■ Work order
Print each entry in full, word for word, with no pictures in the result.

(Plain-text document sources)
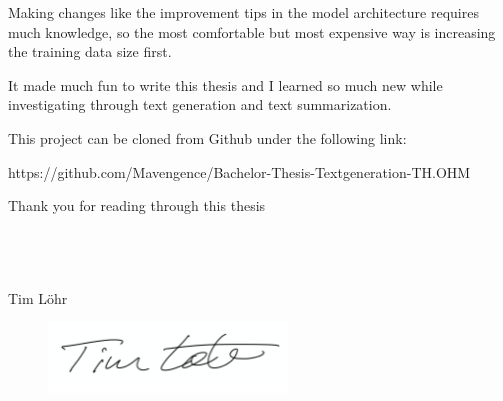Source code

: Making changes like the improvement tips in the model architecture requires much knowledge, so the most comfortable but most expensive way is increasing the training data size first. 






It made much fun to write this thesis and I learned so much new while investigating through text generation and text summarization.

This project can be cloned from Github under the following link:

\begin{tcolorbox}
	https://github.com/Mavengence/Bachelor-Thesis-Textgeneration-TH.OHM
\end{tcolorbox}

Thank you for reading through this thesis \\ \\ \\ \\

\begin{center}
	\large Tim Löhr
\end{center}


\begin{figure}[H]
	\centering
	\includegraphics[width=2.5in]{photos/sign}
\end{figure}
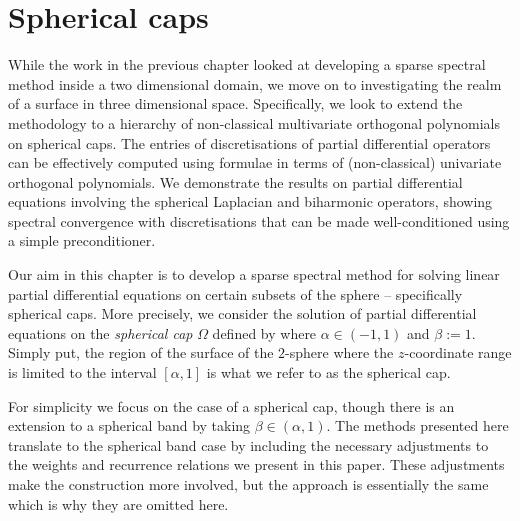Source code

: 

\chapter{Spherical caps}\label{CHAPTER:sphericalcaps}

While the work in the previous chapter looked at developing a sparse spectral method inside a two dimensional domain, we move on to investigating the realm of a surface in three dimensional space. Specifically, we look to extend the methodology to a hierarchy of non-classical multivariate orthogonal polynomials on spherical caps. The entries of discretisations of partial differential operators can be effectively computed using formulae in terms of (non-classical) univariate orthogonal polynomials. We demonstrate the results on partial differential equations involving the spherical Laplacian and biharmonic operators, showing spectral convergence with discretisations that can be made well-conditioned using a simple preconditioner. 

Our aim in this chapter is to develop a sparse spectral method for solving linear partial differential equations on certain subsets of the sphere -- specifically spherical caps. More precisely, we consider the solution of partial differential equations on the \textit{spherical cap} $\Omega$ defined by
where $\alpha \in (-1,1)$ and $\beta := 1$. Simply put, the region of the surface of the $2$-sphere where the $z$-coordinate range is limited to the interval $[\alpha,1]$ is what we refer to as the spherical cap.

\remark For simplicity we focus on the case of a spherical cap, though there is an extension to a spherical band by taking $\beta \in (\alpha,1)$. The methods presented here translate to the spherical band case by including the necessary adjustments to the weights and recurrence relations we present in this paper. These adjustments make the construction more involved, but the approach is essentially the same which is why they are omitted here.

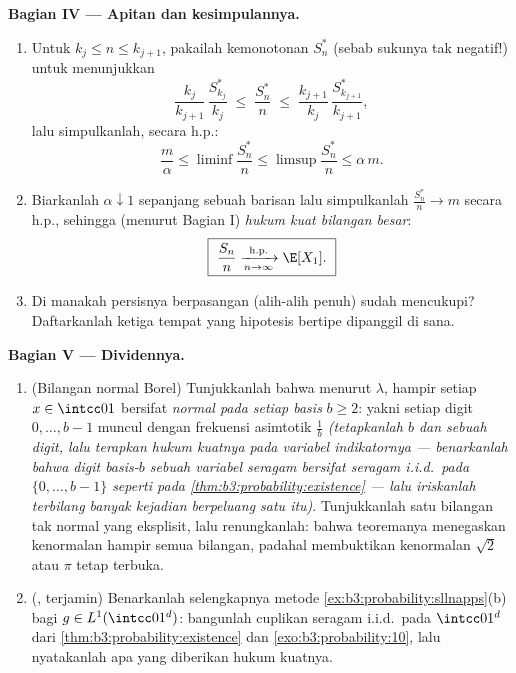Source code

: \begin{problem}
\medskip
\noindent\textbf{Bagian IV --- Apitan dan kesimpulannya.}
\begin{enumerate}[resume]
  \item Untuk $k_j \leq n \leq k_{j+1}$, pakailah kemonotonan
        $S^*_n$ (sebab sukunya tak negatif!) untuk menunjukkan
        \[
        \frac{k_j}{k_{j+1}}\,\frac{S^*_{k_j}}{k_j}
        \;\leq\; \frac{S^*_n}{n} \;\leq\;
        \frac{k_{j+1}}{k_j}\,\frac{S^*_{k_{j+1}}}{k_{j+1}},
        \]
        lalu simpulkanlah, secara h.p.:
        \[
        \frac m\alpha \leq \liminf\frac{S^*_n}n \leq
        \limsup\frac{S^*_n}n \leq \alpha\,m .
        \]
  \item Biarkanlah $\alpha \downarrow 1$ sepanjang sebuah barisan lalu
        simpulkanlah $\frac{S_n^*}n \to m$ secara h.p., sehingga (menurut Bagian I)
        \emph{hukum kuat bilangan besar}:
        \[
        \boxed{\ \frac{S_n}{n}
        \xrightarrow[n\to\infty]{\text{h.p.}} \E[X_1].\ }
        \]
  \item Di manakah persisnya  berpasangan (alih-alih
         penuh) sudah mencukupi? Daftarkanlah ketiga tempat
        yang hipotesis bertipe  dipanggil di sana.
\end{enumerate}

\medskip
\noindent\textbf{Bagian V --- Dividennya.}
\begin{enumerate}[resume]
  \item (Bilangan normal Borel) Tunjukkanlah bahwa menurut
        $\lambda$, hampir setiap $x \in \intcc01$ bersifat
        \emph{normal pada setiap basis} $b \geq 2$: yakni setiap digit
        $0, \dots, b-1$ muncul dengan frekuensi asimtotik
        $\frac1b$ \emph{(tetapkanlah $b$ dan sebuah digit, lalu terapkan
        hukum kuatnya pada variabel indikatornya --- benarkanlah
        bahwa digit basis-$b$ sebuah variabel seragam bersifat
        seragam i.i.d.\ pada $\{0,\dots,b-1\}$ seperti pada
        \cref{thm:b3:probability:existence} --- lalu
        iriskanlah terbilang banyak kejadian
        berpeluang satu itu)}. Tunjukkanlah satu bilangan tak normal yang eksplisit,
        lalu renungkanlah: bahwa teoremanya menegaskan kenormalan hampir
        semua bilangan, padahal membuktikan kenormalan $\sqrt2$ atau
        $\pi$ tetap terbuka.
  \item (, terjamin) Benarkanlah selengkapnya
        metode \cref{ex:b3:probability:sllnapps}(b) bagi
        $g \in L^1(\intcc01^d)$: bangunlah cuplikan seragam
        i.i.d.\ pada $\intcc01^d$ dari
        \cref{thm:b3:probability:existence} dan
        \cref{exo:b3:probability:10}, lalu nyatakanlah apa yang
        diberikan hukum kuatnya.
\end{enumerate}


\end{problem}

■ Written solution
Source code

: Making changes like the improvement tips in the model architecture requires much knowledge, so the most comfortable but most expensive way is increasing the training data size first. 






It made much fun to write this thesis and I learned so much new while investigating through text generation and text summarization.

This project can be cloned from Github under the following link:

\begin{tcolorbox}
	https://github.com/Mavengence/Bachelor-Thesis-Textgeneration-TH.OHM
\end{tcolorbox}

Thank you for reading through this thesis \\ \\ \\ \\

\begin{center}
	\large Tim Löhr
\end{center}


\begin{figure}[H]
	\centering
	\includegraphics[width=2.5in]{photos/sign}
\end{figure}
Source code

: 

\chapter{Spherical caps}\label{CHAPTER:sphericalcaps}

While the work in the previous chapter looked at developing a sparse spectral method inside a two dimensional domain, we move on to investigating the realm of a surface in three dimensional space. Specifically, we look to extend the methodology to a hierarchy of non-classical multivariate orthogonal polynomials on spherical caps. The entries of discretisations of partial differential operators can be effectively computed using formulae in terms of (non-classical) univariate orthogonal polynomials. We demonstrate the results on partial differential equations involving the spherical Laplacian and biharmonic operators, showing spectral convergence with discretisations that can be made well-conditioned using a simple preconditioner. 

Our aim in this chapter is to develop a sparse spectral method for solving linear partial differential equations on certain subsets of the sphere -- specifically spherical caps. More precisely, we consider the solution of partial differential equations on the \textit{spherical cap} $\Omega$ defined by
where $\alpha \in (-1,1)$ and $\beta := 1$. Simply put, the region of the surface of the $2$-sphere where the $z$-coordinate range is limited to the interval $[\alpha,1]$ is what we refer to as the spherical cap.

\remark For simplicity we focus on the case of a spherical cap, though there is an extension to a spherical band by taking $\beta \in (\alpha,1)$. The methods presented here translate to the spherical band case by including the necessary adjustments to the weights and recurrence relations we present in this paper. These adjustments make the construction more involved, but the approach is essentially the same which is why they are omitted here.

Source code

: \begin{problem}
\medskip
\noindent\textbf{Bagian IV --- Apitan dan kesimpulannya.}
\begin{enumerate}[resume]
  \item Untuk $k_j \leq n \leq k_{j+1}$, pakailah kemonotonan
        $S^*_n$ (sebab sukunya tak negatif!) untuk menunjukkan
        \[
        \frac{k_j}{k_{j+1}}\,\frac{S^*_{k_j}}{k_j}
        \;\leq\; \frac{S^*_n}{n} \;\leq\;
        \frac{k_{j+1}}{k_j}\,\frac{S^*_{k_{j+1}}}{k_{j+1}},
        \]
        lalu simpulkanlah, secara h.p.:
        \[
        \frac m\alpha \leq \liminf\frac{S^*_n}n \leq
        \limsup\frac{S^*_n}n \leq \alpha\,m .
        \]
  \item Biarkanlah $\alpha \downarrow 1$ sepanjang sebuah barisan lalu
        simpulkanlah $\frac{S_n^*}n \to m$ secara h.p., sehingga (menurut Bagian I)
        \emph{hukum kuat bilangan besar}:
        \[
        \boxed{\ \frac{S_n}{n}
        \xrightarrow[n\to\infty]{\text{h.p.}} \E[X_1].\ }
        \]
  \item Di manakah persisnya  berpasangan (alih-alih
         penuh) sudah mencukupi? Daftarkanlah ketiga tempat
        yang hipotesis bertipe  dipanggil di sana.
\end{enumerate}

\medskip
\noindent\textbf{Bagian V --- Dividennya.}
\begin{enumerate}[resume]
  \item (Bilangan normal Borel) Tunjukkanlah bahwa menurut
        $\lambda$, hampir setiap $x \in \intcc01$ bersifat
        \emph{normal pada setiap basis} $b \geq 2$: yakni setiap digit
        $0, \dots, b-1$ muncul dengan frekuensi asimtotik
        $\frac1b$ \emph{(tetapkanlah $b$ dan sebuah digit, lalu terapkan
        hukum kuatnya pada variabel indikatornya --- benarkanlah
        bahwa digit basis-$b$ sebuah variabel seragam bersifat
        seragam i.i.d.\ pada $\{0,\dots,b-1\}$ seperti pada
        \cref{thm:b3:probability:existence} --- lalu
        iriskanlah terbilang banyak kejadian
        berpeluang satu itu)}. Tunjukkanlah satu bilangan tak normal yang eksplisit,
        lalu renungkanlah: bahwa teoremanya menegaskan kenormalan hampir
        semua bilangan, padahal membuktikan kenormalan $\sqrt2$ atau
        $\pi$ tetap terbuka.
  \item (, terjamin) Benarkanlah selengkapnya
        metode \cref{ex:b3:probability:sllnapps}(b) bagi
        $g \in L^1(\intcc01^d)$: bangunlah cuplikan seragam
        i.i.d.\ pada $\intcc01^d$ dari
        \cref{thm:b3:probability:existence} dan
        \cref{exo:b3:probability:10}, lalu nyatakanlah apa yang
        diberikan hukum kuatnya.
\end{enumerate}


\end{problem}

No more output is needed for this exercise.